## TO DO
Leave out the pictures and print the records below exactly.

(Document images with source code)
-- -- --

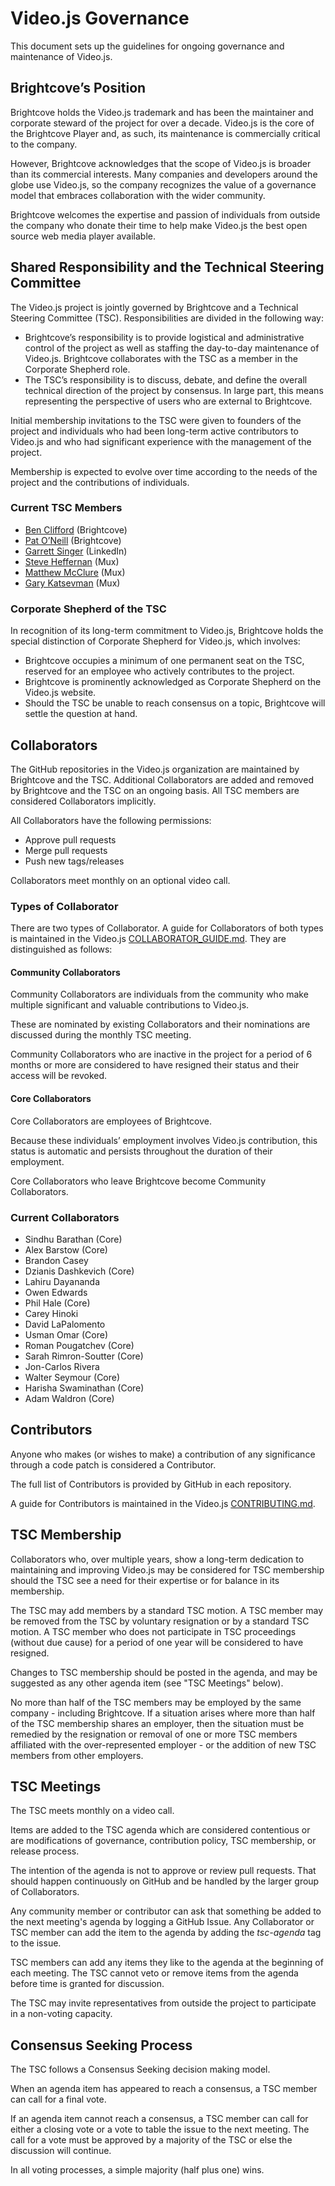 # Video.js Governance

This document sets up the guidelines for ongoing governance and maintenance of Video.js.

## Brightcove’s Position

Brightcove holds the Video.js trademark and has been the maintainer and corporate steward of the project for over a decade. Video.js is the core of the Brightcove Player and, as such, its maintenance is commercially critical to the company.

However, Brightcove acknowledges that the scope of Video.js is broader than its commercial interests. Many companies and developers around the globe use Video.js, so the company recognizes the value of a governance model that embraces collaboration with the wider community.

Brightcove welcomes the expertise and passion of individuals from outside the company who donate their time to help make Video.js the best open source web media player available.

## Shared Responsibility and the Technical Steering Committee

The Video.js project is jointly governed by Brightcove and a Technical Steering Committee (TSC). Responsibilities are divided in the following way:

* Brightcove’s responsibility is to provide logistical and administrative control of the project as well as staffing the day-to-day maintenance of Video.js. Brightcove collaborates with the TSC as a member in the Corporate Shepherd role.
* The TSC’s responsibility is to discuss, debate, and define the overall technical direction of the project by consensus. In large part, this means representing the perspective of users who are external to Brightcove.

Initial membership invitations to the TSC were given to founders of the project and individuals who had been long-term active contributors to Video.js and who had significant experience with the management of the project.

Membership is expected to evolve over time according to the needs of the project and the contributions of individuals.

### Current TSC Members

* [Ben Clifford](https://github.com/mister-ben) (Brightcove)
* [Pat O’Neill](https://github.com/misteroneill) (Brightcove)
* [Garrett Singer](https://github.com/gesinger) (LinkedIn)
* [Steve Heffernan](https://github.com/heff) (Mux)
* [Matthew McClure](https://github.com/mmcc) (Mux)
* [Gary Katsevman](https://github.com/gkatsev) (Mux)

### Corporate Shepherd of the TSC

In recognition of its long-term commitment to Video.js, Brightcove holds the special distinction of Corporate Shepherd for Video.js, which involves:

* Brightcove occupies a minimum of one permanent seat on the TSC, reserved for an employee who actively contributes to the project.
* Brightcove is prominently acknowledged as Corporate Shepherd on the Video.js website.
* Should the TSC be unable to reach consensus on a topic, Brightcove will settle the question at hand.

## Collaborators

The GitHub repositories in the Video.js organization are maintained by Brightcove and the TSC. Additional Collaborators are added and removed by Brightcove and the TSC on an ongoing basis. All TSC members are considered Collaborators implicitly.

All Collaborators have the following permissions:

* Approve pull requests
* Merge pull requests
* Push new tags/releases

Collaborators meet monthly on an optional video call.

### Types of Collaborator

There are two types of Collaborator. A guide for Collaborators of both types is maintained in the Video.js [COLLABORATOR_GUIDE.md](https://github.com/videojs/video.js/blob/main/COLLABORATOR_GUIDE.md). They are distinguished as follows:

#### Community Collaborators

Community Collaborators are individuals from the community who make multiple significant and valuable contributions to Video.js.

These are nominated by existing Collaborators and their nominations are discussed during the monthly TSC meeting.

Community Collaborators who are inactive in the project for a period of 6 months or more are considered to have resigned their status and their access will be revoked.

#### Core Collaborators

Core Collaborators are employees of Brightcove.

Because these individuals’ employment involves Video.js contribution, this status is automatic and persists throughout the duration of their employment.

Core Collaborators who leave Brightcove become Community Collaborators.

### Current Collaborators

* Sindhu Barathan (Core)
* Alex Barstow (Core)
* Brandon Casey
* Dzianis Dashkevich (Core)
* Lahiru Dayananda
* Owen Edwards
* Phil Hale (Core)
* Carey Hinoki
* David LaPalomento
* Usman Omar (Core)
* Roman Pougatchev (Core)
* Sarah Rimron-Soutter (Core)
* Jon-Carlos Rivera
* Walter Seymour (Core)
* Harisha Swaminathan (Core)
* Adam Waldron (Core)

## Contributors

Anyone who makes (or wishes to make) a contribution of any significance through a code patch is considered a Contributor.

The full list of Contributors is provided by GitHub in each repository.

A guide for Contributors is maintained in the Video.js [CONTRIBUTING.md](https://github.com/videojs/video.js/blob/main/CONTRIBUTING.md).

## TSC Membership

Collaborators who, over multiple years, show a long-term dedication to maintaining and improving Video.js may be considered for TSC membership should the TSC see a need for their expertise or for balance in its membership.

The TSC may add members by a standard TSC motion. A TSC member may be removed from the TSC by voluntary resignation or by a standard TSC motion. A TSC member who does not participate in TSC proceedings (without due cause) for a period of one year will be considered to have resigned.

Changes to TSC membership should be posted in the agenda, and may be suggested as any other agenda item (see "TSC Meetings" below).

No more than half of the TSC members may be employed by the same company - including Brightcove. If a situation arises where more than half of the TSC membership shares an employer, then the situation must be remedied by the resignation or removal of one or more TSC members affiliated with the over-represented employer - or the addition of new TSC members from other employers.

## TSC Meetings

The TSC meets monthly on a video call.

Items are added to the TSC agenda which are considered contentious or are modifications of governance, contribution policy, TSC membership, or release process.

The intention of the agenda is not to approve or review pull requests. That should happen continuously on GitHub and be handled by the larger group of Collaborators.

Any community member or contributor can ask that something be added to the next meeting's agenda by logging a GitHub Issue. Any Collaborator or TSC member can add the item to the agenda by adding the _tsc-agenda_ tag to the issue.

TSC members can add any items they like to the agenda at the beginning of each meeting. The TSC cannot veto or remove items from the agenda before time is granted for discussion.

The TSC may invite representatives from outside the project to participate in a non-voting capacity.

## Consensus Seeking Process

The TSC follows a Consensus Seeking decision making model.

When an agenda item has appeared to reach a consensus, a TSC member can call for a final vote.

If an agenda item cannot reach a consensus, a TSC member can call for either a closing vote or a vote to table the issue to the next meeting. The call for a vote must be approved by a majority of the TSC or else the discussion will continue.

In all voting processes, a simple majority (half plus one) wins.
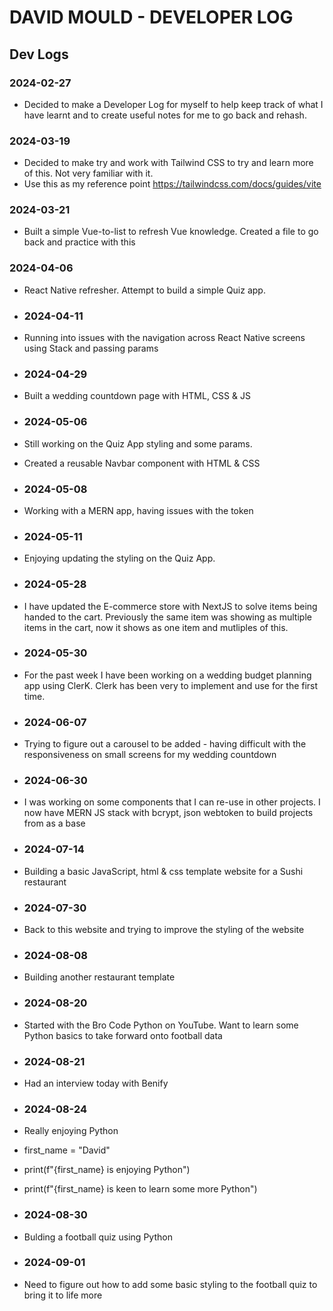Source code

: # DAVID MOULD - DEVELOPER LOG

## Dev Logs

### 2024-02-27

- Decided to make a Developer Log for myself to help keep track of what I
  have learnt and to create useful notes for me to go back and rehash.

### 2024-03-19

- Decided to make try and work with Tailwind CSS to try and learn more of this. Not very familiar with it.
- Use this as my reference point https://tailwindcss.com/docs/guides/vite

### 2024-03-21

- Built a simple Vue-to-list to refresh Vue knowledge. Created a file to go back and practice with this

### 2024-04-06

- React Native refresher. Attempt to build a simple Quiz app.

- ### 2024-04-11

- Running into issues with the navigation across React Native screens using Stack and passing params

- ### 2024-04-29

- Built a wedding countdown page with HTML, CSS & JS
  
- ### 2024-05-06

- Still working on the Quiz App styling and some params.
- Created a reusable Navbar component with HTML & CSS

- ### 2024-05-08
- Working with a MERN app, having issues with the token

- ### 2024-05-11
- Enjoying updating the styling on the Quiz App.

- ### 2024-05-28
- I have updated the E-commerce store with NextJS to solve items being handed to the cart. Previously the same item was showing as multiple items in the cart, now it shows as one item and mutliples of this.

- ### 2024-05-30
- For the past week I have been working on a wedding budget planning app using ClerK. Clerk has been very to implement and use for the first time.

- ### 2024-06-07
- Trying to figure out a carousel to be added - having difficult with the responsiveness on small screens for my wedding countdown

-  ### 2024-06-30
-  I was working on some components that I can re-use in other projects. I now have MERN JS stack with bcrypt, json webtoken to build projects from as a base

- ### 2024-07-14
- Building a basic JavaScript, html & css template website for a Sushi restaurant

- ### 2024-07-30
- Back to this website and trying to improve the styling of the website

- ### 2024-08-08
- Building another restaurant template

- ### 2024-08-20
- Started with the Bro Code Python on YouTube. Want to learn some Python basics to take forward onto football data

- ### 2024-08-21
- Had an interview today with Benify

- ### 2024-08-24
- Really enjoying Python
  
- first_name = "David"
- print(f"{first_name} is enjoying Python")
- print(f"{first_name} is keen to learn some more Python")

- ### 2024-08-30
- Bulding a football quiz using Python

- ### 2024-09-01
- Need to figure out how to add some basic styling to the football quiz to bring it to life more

-- -- --

## ANSWER FOR THE TASK
 # Video.js Governance

This document sets up the guidelines for ongoing governance and maintenance of Video.js.

## Brightcove’s Position

Brightcove holds the Video.js trademark and has been the maintainer and corporate steward of the project for over a decade. Video.js is the core of the Brightcove Player and, as such, its maintenance is commercially critical to the company.

However, Brightcove acknowledges that the scope of Video.js is broader than its commercial interests. Many companies and developers around the globe use Video.js, so the company recognizes the value of a governance model that embraces collaboration with the wider community.

Brightcove welcomes the expertise and passion of individuals from outside the company who donate their time to help make Video.js the best open source web media player available.

## Shared Responsibility and the Technical Steering Committee

The Video.js project is jointly governed by Brightcove and a Technical Steering Committee (TSC). Responsibilities are divided in the following way:

* Brightcove’s responsibility is to provide logistical and administrative control of the project as well as staffing the day-to-day maintenance of Video.js. Brightcove collaborates with the TSC as a member in the Corporate Shepherd role.
* The TSC’s responsibility is to discuss, debate, and define the overall technical direction of the project by consensus. In large part, this means representing the perspective of users who are external to Brightcove.

Initial membership invitations to the TSC were given to founders of the project and individuals who had been long-term active contributors to Video.js and who had significant experience with the management of the project.

Membership is expected to evolve over time according to the needs of the project and the contributions of individuals.

### Current TSC Members

* [Ben Clifford](https://github.com/mister-ben) (Brightcove)
* [Pat O’Neill](https://github.com/misteroneill) (Brightcove)
* [Garrett Singer](https://github.com/gesinger) (LinkedIn)
* [Steve Heffernan](https://github.com/heff) (Mux)
* [Matthew McClure](https://github.com/mmcc) (Mux)
* [Gary Katsevman](https://github.com/gkatsev) (Mux)

### Corporate Shepherd of the TSC

In recognition of its long-term commitment to Video.js, Brightcove holds the special distinction of Corporate Shepherd for Video.js, which involves:

* Brightcove occupies a minimum of one permanent seat on the TSC, reserved for an employee who actively contributes to the project.
* Brightcove is prominently acknowledged as Corporate Shepherd on the Video.js website.
* Should the TSC be unable to reach consensus on a topic, Brightcove will settle the question at hand.

## Collaborators

The GitHub repositories in the Video.js organization are maintained by Brightcove and the TSC. Additional Collaborators are added and removed by Brightcove and the TSC on an ongoing basis. All TSC members are considered Collaborators implicitly.

All Collaborators have the following permissions:

* Approve pull requests
* Merge pull requests
* Push new tags/releases

Collaborators meet monthly on an optional video call.

### Types of Collaborator

There are two types of Collaborator. A guide for Collaborators of both types is maintained in the Video.js [COLLABORATOR_GUIDE.md](https://github.com/videojs/video.js/blob/main/COLLABORATOR_GUIDE.md). They are distinguished as follows:

#### Community Collaborators

Community Collaborators are individuals from the community who make multiple significant and valuable contributions to Video.js.

These are nominated by existing Collaborators and their nominations are discussed during the monthly TSC meeting.

Community Collaborators who are inactive in the project for a period of 6 months or more are considered to have resigned their status and their access will be revoked.

#### Core Collaborators

Core Collaborators are employees of Brightcove.

Because these individuals’ employment involves Video.js contribution, this status is automatic and persists throughout the duration of their employment.

Core Collaborators who leave Brightcove become Community Collaborators.

### Current Collaborators

* Sindhu Barathan (Core)
* Alex Barstow (Core)
* Brandon Casey
* Dzianis Dashkevich (Core)
* Lahiru Dayananda
* Owen Edwards
* Phil Hale (Core)
* Carey Hinoki
* David LaPalomento
* Usman Omar (Core)
* Roman Pougatchev (Core)
* Sarah Rimron-Soutter (Core)
* Jon-Carlos Rivera
* Walter Seymour (Core)
* Harisha Swaminathan (Core)
* Adam Waldron (Core)

## Contributors

Anyone who makes (or wishes to make) a contribution of any significance through a code patch is considered a Contributor.

The full list of Contributors is provided by GitHub in each repository.

A guide for Contributors is maintained in the Video.js [CONTRIBUTING.md](https://github.com/videojs/video.js/blob/main/CONTRIBUTING.md).

## TSC Membership

Collaborators who, over multiple years, show a long-term dedication to maintaining and improving Video.js may be considered for TSC membership should the TSC see a need for their expertise or for balance in its membership.

The TSC may add members by a standard TSC motion. A TSC member may be removed from the TSC by voluntary resignation or by a standard TSC motion. A TSC member who does not participate in TSC proceedings (without due cause) for a period of one year will be considered to have resigned.

Changes to TSC membership should be posted in the agenda, and may be suggested as any other agenda item (see "TSC Meetings" below).

No more than half of the TSC members may be employed by the same company - including Brightcove. If a situation arises where more than half of the TSC membership shares an employer, then the situation must be remedied by the resignation or removal of one or more TSC members affiliated with the over-represented employer - or the addition of new TSC members from other employers.

## TSC Meetings

The TSC meets monthly on a video call.

Items are added to the TSC agenda which are considered contentious or are modifications of governance, contribution policy, TSC membership, or release process.

The intention of the agenda is not to approve or review pull requests. That should happen continuously on GitHub and be handled by the larger group of Collaborators.

Any community member or contributor can ask that something be added to the next meeting's agenda by logging a GitHub Issue. Any Collaborator or TSC member can add the item to the agenda by adding the _tsc-agenda_ tag to the issue.

TSC members can add any items they like to the agenda at the beginning of each meeting. The TSC cannot veto or remove items from the agenda before time is granted for discussion.

The TSC may invite representatives from outside the project to participate in a non-voting capacity.

## Consensus Seeking Process

The TSC follows a Consensus Seeking decision making model.

When an agenda item has appeared to reach a consensus, a TSC member can call for a final vote.

If an agenda item cannot reach a consensus, a TSC member can call for either a closing vote or a vote to table the issue to the next meeting. The call for a vote must be approved by a majority of the TSC or else the discussion will continue.

In all voting processes, a simple majority (half plus one) wins.
Source code

: # DAVID MOULD - DEVELOPER LOG

## Dev Logs

### 2024-02-27

- Decided to make a Developer Log for myself to help keep track of what I
  have learnt and to create useful notes for me to go back and rehash.

### 2024-03-19

- Decided to make try and work with Tailwind CSS to try and learn more of this. Not very familiar with it.
- Use this as my reference point https://tailwindcss.com/docs/guides/vite

### 2024-03-21

- Built a simple Vue-to-list to refresh Vue knowledge. Created a file to go back and practice with this

### 2024-04-06

- React Native refresher. Attempt to build a simple Quiz app.

- ### 2024-04-11

- Running into issues with the navigation across React Native screens using Stack and passing params

- ### 2024-04-29

- Built a wedding countdown page with HTML, CSS & JS
  
- ### 2024-05-06

- Still working on the Quiz App styling and some params.
- Created a reusable Navbar component with HTML & CSS

- ### 2024-05-08
- Working with a MERN app, having issues with the token

- ### 2024-05-11
- Enjoying updating the styling on the Quiz App.

- ### 2024-05-28
- I have updated the E-commerce store with NextJS to solve items being handed to the cart. Previously the same item was showing as multiple items in the cart, now it shows as one item and mutliples of this.

- ### 2024-05-30
- For the past week I have been working on a wedding budget planning app using ClerK. Clerk has been very to implement and use for the first time.

- ### 2024-06-07
- Trying to figure out a carousel to be added - having difficult with the responsiveness on small screens for my wedding countdown

-  ### 2024-06-30
-  I was working on some components that I can re-use in other projects. I now have MERN JS stack with bcrypt, json webtoken to build projects from as a base

- ### 2024-07-14
- Building a basic JavaScript, html & css template website for a Sushi restaurant

- ### 2024-07-30
- Back to this website and trying to improve the styling of the website

- ### 2024-08-08
- Building another restaurant template

- ### 2024-08-20
- Started with the Bro Code Python on YouTube. Want to learn some Python basics to take forward onto football data

- ### 2024-08-21
- Had an interview today with Benify

- ### 2024-08-24
- Really enjoying Python
  
- first_name = "David"
- print(f"{first_name} is enjoying Python")
- print(f"{first_name} is keen to learn some more Python")

- ### 2024-08-30
- Bulding a football quiz using Python

- ### 2024-09-01
- Need to figure out how to add some basic styling to the football quiz to bring it to life more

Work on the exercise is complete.